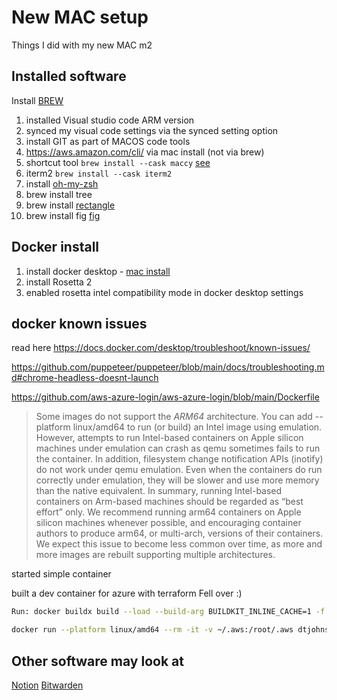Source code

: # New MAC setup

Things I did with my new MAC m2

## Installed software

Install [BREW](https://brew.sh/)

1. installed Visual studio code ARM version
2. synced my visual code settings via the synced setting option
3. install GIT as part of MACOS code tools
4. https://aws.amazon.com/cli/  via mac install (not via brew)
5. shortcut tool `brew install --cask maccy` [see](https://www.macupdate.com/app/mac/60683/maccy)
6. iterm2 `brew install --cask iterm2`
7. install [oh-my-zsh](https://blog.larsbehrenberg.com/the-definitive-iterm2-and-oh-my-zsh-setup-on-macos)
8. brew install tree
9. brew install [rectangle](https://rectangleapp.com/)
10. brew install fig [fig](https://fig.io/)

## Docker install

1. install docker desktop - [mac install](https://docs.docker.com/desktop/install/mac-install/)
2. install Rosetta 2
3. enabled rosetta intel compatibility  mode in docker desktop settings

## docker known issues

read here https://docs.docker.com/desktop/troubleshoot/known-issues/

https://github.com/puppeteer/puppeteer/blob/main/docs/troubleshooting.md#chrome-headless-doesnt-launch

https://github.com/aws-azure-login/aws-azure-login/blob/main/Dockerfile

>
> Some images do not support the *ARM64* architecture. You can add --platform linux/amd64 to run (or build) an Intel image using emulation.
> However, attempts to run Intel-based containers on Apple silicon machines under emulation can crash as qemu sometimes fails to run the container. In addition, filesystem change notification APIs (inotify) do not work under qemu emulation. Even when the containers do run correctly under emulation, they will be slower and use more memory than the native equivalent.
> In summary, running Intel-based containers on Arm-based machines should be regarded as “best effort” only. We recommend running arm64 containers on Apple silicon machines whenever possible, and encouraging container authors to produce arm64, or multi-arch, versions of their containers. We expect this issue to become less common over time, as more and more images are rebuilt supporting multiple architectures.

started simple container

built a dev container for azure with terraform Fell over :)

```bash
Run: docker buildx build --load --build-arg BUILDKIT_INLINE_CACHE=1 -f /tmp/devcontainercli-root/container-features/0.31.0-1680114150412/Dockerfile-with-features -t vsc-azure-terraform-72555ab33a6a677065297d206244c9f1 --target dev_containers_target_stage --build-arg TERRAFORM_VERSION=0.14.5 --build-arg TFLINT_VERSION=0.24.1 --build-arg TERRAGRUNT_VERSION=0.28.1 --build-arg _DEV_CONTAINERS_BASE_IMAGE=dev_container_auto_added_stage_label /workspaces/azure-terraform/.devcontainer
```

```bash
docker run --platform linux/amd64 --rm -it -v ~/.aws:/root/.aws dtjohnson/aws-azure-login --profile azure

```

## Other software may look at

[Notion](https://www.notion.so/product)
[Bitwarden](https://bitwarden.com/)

**ASSIGNMENT**
Repeat exactly and only the lines from the start of the data above through the line that holds "## Docker install", inclusive. Pictures do not belong in the copy.

**ANSWER SECTION**
Source code

: # New MAC setup

Things I did with my new MAC m2

## Installed software

Install [BREW](https://brew.sh/)

1. installed Visual studio code ARM version
2. synced my visual code settings via the synced setting option
3. install GIT as part of MACOS code tools
4. https://aws.amazon.com/cli/  via mac install (not via brew)
5. shortcut tool `brew install --cask maccy` [see](https://www.macupdate.com/app/mac/60683/maccy)
6. iterm2 `brew install --cask iterm2`
7. install [oh-my-zsh](https://blog.larsbehrenberg.com/the-definitive-iterm2-and-oh-my-zsh-setup-on-macos)
8. brew install tree
9. brew install [rectangle](https://rectangleapp.com/)
10. brew install fig [fig](https://fig.io/)

## Docker install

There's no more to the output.